Comparison Of RC5 And RC6 Block

Due to rapid growth in Internet and networks applications so the needs to protect such applications are increased. Encryption algorithms play a main role in information security systems. So it is desirable to develop a systematic understanding of database security concerns and their solutions and to come up with a framework. Ideally, such a framework should give some assurance that all relevant security problems have been addressed, and it can possibly point out new security issues not previously considered. It is a goal of this extended abstract and the corresponding talk to contribute to developing such framework and identifying new research directions for fruitful collaborations of the database

The information database security is dependent on many different mechanisms and techniques, such as data and user authentication, encryption, time-stamping, digital signatures, and other cryptographic mechanisms and protocols. access control, information flow control, operating system and network security. The cryptographic algorithm RC6 is an evolutionary improvement of RC5 and designed to meet the requirements of the Advanced Encryption Standard (AES). Like RC5, RC6 also makes essential use of data-dependent rotations. RC6 also has the feature of the use of four working registers instead of two, and the inclusion of integer multiplication as an additional primitive operation. The use of integer multiplication greatly enhances the diffusion achieved per round allowing for greater security, fewer rounds, and increased throughput.

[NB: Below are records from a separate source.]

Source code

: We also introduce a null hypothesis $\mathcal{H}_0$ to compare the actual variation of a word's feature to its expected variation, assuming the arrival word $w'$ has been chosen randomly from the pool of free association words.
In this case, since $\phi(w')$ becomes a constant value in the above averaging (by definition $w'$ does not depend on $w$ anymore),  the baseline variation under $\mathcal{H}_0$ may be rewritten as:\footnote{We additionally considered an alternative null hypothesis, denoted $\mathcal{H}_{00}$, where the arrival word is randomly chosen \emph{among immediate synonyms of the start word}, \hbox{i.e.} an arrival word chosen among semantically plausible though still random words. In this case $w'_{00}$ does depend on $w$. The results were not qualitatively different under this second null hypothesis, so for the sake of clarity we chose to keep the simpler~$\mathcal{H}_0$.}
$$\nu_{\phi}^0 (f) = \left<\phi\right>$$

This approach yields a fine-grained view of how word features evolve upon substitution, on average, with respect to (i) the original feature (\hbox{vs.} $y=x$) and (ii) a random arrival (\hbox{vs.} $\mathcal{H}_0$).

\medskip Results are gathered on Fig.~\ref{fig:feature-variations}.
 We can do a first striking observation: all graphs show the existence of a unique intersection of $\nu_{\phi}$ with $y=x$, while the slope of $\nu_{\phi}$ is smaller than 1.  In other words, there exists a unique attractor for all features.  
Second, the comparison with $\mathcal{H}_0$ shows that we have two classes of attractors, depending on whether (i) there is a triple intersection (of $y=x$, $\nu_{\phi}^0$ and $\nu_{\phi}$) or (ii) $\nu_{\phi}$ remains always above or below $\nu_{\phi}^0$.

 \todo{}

Keyword:cryptography,data security,secret key length ,block size,block cipher

Introduction

The word cryptography comes from the Greek word kryptos meaning hidden and graphia meaning writing. Cryptography thus literally means the art of secret writing. Cryptography is the science of devising methods which allow for information to be sent in a secure form in a way that the intended recipient would be able to retrieve the information so provides means of hiding (encryption) and recovering (decryption) information. A cipher in cryptography is an algorithm used for performing encryption & decryption – a series of well defined steps that can be followed as a procedure. In non-technical terms a “cipher” is the same thing as a “code”; however, the concepts are distinct in cryptography. The modern cipher work on either a fixed size of blocks of symbols, which is referred to as block cipher or the one which works on continuous stream of symbols called Stream cipher.

Variety of encryption algorithms are available and used in information security. They can be classified into Symmetric (private) and Asymmetric (public) keys Encryption. In Symmetric keys encryption a key is used to encrypt and decrypt data. The key is to be distributed before transmission between entities. The role of it is very important for such system. If weak key is used in algorithm then data can be decrypted by anybody.

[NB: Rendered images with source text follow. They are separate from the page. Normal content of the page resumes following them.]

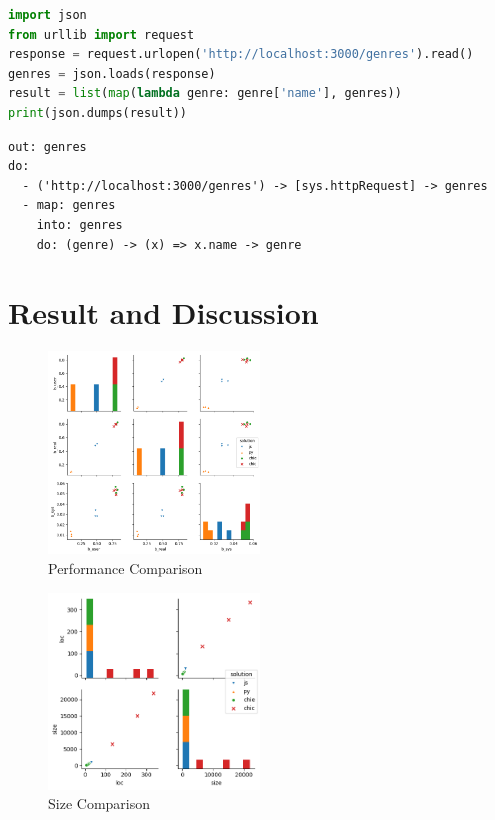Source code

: \documentclass[conference]{IEEEtran}
\begin{document}
\begin{lstlisting}[caption=Python Solution for problem-g, label=pythonSolution, basicstyle=\footnotesize, breaklines=true, language=python]
import json
from urllib import request
response = request.urlopen('http://localhost:3000/genres').read()
genres = json.loads(response)
result = list(map(lambda genre: genre['name'], genres))
print(json.dumps(result))
\end{lstlisting}

\begin{lstlisting}[caption=CHIML Solution for problem-g, label=chimlSolution, basicstyle=\footnotesize, breaklines=true]
out: genres
do:
  - ('http://localhost:3000/genres') -> [sys.httpRequest] -> genres
  - map: genres
    into: genres
    do: (genre) -> (x) => x.name -> genre
\end{lstlisting}

\section{Result and Discussion}

\begin{figure}
  \centering
	\includegraphics[width=0.5\textwidth]
		{benchmark/benchmark.png}
	\caption{Performance Comparison}
	\label{fig:performanceComparison}
\end{figure}

\begin{figure}
  \centering
	\includegraphics[width=0.5\textwidth]
		{benchmark/size.png}
	\caption{Size Comparison}
	\label{fig:sizeComparison}
\end{figure}
\end{document}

Strength of Symmetric key encryption depends on the size of key used. For the same algorithm, encryption using longer key is harder to break than the one done using smaller key. There are many examples of strong and weak keys of cryptography algorithms like RC2, DES, 3DES, RC5, RC6, Blowfish, and AES.

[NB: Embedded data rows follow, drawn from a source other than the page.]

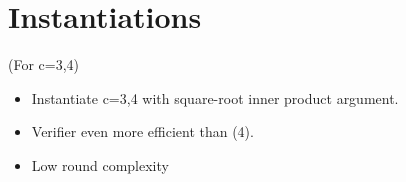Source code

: \section{Instantiations} \label{sec:practicalinstantiations}
(For c=3,4)
\begin{itemize}
\item Instantiate c=3,4 with square-root inner product argument.
\item Verifier even more efficient than (4).
\item Low round complexity
\end{itemize}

In Asymmetric key encryption method two keys are used one is private and another is public. Public key is used for encryption and private key is used for decryption. Public key is known to the public and private key is known only to the user. This removes the need of distribution of keys prior to the transmission. However public key encryption is based on mathematical function, computationally intensive and is less efficient for smaller mobile devices.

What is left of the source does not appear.